Anna Hack

Hey Guys!

I have literally been trying to get my act together to post for Indie Sewing Month for years and I’m so excited to finally be doing it!!  As the title of the post might lead you to believe, I took the By Hand London Anna Dress and stuck my own self drafted pencil skirt on it.  I had to do a little arranging to get my darts and side seams to line up to Anna’s but all in all it wasn’t too tough.  I also got super complicated with some stripe manipulation, using medium weight soft cotton shirting but unfortunately in the end I think all that unstable bias led to like thousands of wrinkles. To be fair to my fabric as well though, this was also my first time using this pattern … and in general this company, and there could just be some legit fitting issues.  After all not all blocks and people are created equal.  For example, I know I’ll definitely have to move the side seams if I attempt this again.  They’re waaay too far forward on me.  I matched my skirt sloper to them and you can literally see the side seams when you face me straight on.  Again, the stripes don’t help this either. Bah!

Not going to lie, it’s kind of frustrating after all the stripe matching energy I put into this.  I guess I certainly learned my lesson though. Soft fabric + bias + structure = No.  Just no.  Also… muslins.  Always muslin.  (I’m also open to suggestions if you think there’s anything else going on here.)  With that said, you know what?  I fricking put a lot of work into this and I still think it looks good enough to wear to work.  Especially if I throw a cardigan on top.  So yes, I will be wearing this baby out of the house.  Take that wrinkles, you can’t crush my spirit!

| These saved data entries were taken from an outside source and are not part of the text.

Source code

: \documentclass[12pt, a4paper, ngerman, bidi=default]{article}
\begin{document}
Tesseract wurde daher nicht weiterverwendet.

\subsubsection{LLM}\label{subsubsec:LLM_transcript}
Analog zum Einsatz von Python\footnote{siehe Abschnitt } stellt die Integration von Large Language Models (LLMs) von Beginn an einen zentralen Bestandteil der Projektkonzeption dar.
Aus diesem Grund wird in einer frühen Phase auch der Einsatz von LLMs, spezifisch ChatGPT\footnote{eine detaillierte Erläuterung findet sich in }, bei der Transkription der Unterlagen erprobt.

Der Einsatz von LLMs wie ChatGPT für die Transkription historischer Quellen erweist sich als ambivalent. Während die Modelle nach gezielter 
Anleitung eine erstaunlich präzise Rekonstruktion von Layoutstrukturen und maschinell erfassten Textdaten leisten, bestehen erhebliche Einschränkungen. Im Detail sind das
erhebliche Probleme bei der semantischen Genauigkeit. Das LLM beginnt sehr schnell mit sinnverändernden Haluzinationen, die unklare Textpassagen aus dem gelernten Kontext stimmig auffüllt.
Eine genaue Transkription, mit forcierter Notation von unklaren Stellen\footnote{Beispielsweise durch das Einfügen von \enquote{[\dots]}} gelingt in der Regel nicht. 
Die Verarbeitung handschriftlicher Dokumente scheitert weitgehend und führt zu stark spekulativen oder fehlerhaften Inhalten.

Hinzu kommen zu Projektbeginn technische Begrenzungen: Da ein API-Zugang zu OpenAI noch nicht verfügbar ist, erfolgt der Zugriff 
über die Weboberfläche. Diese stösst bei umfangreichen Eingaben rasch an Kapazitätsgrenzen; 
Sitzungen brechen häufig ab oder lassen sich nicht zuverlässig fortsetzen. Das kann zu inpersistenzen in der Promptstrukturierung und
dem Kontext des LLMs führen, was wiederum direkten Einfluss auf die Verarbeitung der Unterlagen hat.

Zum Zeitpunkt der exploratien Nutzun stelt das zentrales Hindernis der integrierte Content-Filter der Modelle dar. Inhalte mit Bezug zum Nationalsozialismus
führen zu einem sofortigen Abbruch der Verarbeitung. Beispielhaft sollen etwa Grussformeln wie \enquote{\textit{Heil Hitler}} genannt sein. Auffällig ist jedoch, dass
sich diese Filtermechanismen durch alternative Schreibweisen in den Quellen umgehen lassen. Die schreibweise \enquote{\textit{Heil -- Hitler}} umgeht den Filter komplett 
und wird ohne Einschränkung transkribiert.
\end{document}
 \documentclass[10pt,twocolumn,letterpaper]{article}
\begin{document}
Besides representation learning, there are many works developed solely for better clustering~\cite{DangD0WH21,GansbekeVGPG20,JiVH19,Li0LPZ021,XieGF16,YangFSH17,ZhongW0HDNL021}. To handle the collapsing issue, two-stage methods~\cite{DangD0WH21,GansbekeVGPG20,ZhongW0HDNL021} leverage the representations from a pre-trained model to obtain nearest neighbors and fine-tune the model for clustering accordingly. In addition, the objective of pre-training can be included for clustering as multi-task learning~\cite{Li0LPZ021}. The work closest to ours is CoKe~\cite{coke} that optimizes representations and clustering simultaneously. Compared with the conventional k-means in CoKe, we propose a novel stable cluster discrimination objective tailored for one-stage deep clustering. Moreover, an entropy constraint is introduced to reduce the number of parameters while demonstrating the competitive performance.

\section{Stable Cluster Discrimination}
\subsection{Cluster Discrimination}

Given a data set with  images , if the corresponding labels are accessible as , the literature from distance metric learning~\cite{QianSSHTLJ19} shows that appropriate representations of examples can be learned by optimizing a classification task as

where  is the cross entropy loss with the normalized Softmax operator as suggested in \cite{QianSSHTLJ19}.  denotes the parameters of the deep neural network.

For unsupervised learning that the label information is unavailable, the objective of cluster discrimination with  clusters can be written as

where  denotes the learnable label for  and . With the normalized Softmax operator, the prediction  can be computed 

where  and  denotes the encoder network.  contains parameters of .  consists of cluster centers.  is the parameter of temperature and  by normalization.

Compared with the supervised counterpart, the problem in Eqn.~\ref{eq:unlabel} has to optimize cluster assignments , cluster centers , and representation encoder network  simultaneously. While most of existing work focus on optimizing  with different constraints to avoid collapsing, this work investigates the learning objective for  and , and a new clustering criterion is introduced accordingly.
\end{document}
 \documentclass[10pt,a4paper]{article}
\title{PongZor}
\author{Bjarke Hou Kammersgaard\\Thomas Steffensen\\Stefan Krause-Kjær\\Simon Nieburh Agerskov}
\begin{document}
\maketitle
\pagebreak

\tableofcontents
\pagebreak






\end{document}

Design wise I originally thought I wanted to go for the below the knee sexy-secretary look, but after trying it on I decided that I liked it above the knee better. I think I’m going to call that the southern-sorority-girl look.  Lol.  I think the stripes are ringing a seersucker bell in my head.

I was also a little short on hem length with the below the knee look and there was something about a nice deep hem that I just realllly wanted for this dress so that helped sway my decision.  Finishing wise, the dress is fully lined with a white cotton voile which is how the neckline and arms are finished and I threw a white invisible zip in the back.

All in all I don’t think this was my finest work, but I had #goals to participate in an indie pattern month and I’m glad I finally got to.  Hope you all had a great week, and happy Fri-yay!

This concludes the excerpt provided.